Finish the proof started in the Quick Test above... Prove by contraposition the conjecture:

If the average of four different integers is 10, then one of the integers is greater than 11.

Use a proof by contraposition to show that if x + y ≥ 2, where x and y are real numbers, then x ≥ 1 or y ≥ 1.

(Note: This is exercise 15 in Section 1.6 in the Rosen text.)

The process of finding a proof is somewhat like trial and error. First we may attempt a direct proof of p→q, but we may not get there. So then we try it "from the other end": ¬q and we may get to the finish line: ¬p.

Why would we not start from q?

Notice that we had
to prove an implication. Remember false → true, but also false →
false.
So how do we prove: "if bananas are straight, then apples are cubes"?
By simply pointing out that bananas are not straight. This is called a
** vacuous ** proof: we can draw ** any
conclusion ** from a false antecedent.

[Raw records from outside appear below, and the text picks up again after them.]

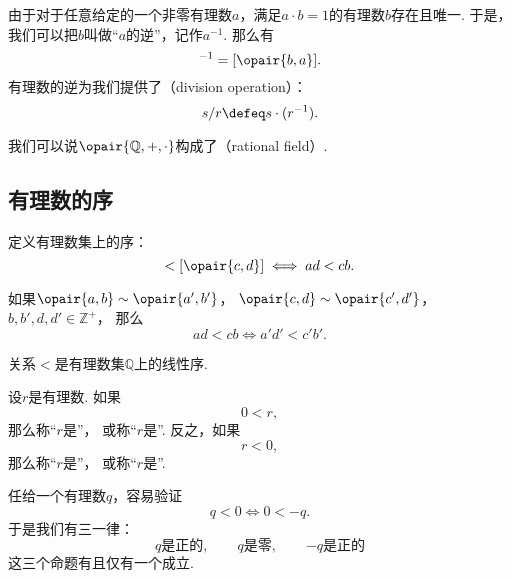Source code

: 由于对于任意给定的一个非零有理数\(a\)，满足\(a \cdot b = 1\)的有理数\(b\)存在且唯一.
于是，我们可以把\(b\)叫做“\(a\)的逆”，记作\(a^{-1}\).
那么有\begin{equation}
	[\opair{a,b}]^{-1}=[\opair{b,a}].
\end{equation}
有理数的逆为我们提供了（division operation）：
\begin{equation}
	s/r \defeq s \cdot (r^{-1}).
\end{equation}

我们可以说\(\opair{\mathbb{Q},+,\cdot}\)构成了（rational field）.

\subsection{有理数的序}
定义有理数集上的序：
\begin{equation}
	[\opair{a,b}]<[\opair{c,d}]
	\iff
	ad<cb.
\end{equation}

\begin{lemma}\label{theorem:集合论.有理数集上的序是良定的}
如果\(\opair{a,b}\sim\opair{a',b'}\)，
\(\opair{c,d}\sim\opair{c',d'}\)，
\(b,b',d,d'\in\mathbb{Z}^+\)，
那么\begin{equation*}
	ad<cb \iff a'd'<c'b'.
\end{equation*}
\end{lemma}

\begin{theorem}\label{theorem:集合论.有理数集上的序是线性序}
关系\(<\)是有理数集\(\mathbb{Q}\)上的线性序.
\end{theorem}

\begin{definition}
设\(r\)是有理数.
如果\begin{equation*}
	0<r,
\end{equation*}
那么称“\(r\)是”，
或称“\(r\)是”.
反之，如果\begin{equation*}
	r<0,
\end{equation*}
那么称“\(r\)是”，
或称“\(r\)是”.
\end{definition}

任给一个有理数\(q\)，容易验证\begin{equation*}
	q < 0
	\iff
	0 < -q.
\end{equation*}
于是我们有三一律：\begin{equation*}
	\text{\(q\)是正的}, \qquad
	\text{\(q\)是零}, \qquad
	\text{\(-q\)是正的}
\end{equation*}这三个命题有且仅有一个成立.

To
show that if 0=1 then pigs fly, we simply point out that 0 ≠ 1. Vacuous
proofs occur often as part of a larger proof. For example, we want to
prove P(n) = "if n is an integer and n>1 then n^{2} > n".

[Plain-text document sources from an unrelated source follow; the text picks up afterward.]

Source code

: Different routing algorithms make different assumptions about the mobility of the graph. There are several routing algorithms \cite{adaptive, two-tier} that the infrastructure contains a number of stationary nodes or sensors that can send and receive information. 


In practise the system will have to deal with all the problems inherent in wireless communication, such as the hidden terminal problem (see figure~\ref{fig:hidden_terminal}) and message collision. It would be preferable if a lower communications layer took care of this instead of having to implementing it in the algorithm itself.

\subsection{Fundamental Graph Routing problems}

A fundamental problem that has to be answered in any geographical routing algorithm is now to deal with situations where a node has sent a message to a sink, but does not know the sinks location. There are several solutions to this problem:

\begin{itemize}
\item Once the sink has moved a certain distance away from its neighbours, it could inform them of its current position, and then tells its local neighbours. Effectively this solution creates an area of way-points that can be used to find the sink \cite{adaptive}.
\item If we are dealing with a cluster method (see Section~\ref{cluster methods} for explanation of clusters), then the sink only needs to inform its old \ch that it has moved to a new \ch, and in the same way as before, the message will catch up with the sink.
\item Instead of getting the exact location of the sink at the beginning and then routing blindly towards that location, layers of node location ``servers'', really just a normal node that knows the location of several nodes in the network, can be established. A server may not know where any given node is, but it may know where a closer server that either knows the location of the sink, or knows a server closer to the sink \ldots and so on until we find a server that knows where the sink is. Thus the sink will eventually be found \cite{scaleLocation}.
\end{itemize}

To show P(0), we simply point out that 0 is not larger than 1.

*Example 3:* Suppose I have blue socks, white socks and red socks. Then at
least two out of four of my socks have the same color.

Proof by contradiction. Suppose that not at least two socks are the same color. That means that all four socks are a different color. But I only have three different color socks, so I arrive at a contradiction. That must mean that my assumption: not at least two socks are the same color was false, and hence the opposite is true: at least two out of four of my socks are the same color.

QED

Proof by contradiction works as follows: to prove p, we assume ¬p and derive a contradiction, meaning we deduce something to be true that we know from the premises is false (or vice versa with the true and false). Here is a very famous proof that √2 is irrational, i.e. there are no integers p and q such that √2 = p/q.

Proof by contradiction.

Assume that there are
integers p and q such that √2 = p/q. We can take all common factors out of p
and q arriving at √2 = a/b, where a and b have no common
factors. Now we are going to show a contradiction, namely that a and b have common
factors. If √2 = a/b then 2b^{2} = a^{2}.
Therefore a^{2} is even, and therefore a is even. (
If you do not believe that, you need to prove the lemma: if a^{2}
is even, then a is even).

So a is even or a = 2c. But then 2b^{2} = a^{2} = 4c^{2} ,
and thus b^{2} = 2c^{2} . So b^{2} is even,
so b is even. But if both a and
b are even then they have a common factor 2, which is the
contradiction we were hunting for. Because we have arrived at a
contradiction, our assumption "there are integers p and q such that √2 = p/q"
was false, hence there are no integers p and q such that √2 = p/q.

QED

A proof by contraposition can be converted into a proof by contradiction by adding the assumption that the premise is true and then showing that there is a contradiction.

*Example 4:*

Show that "if n is an integer and n^{2}+1 is odd,
then n is even" is true, using proof by contradiction.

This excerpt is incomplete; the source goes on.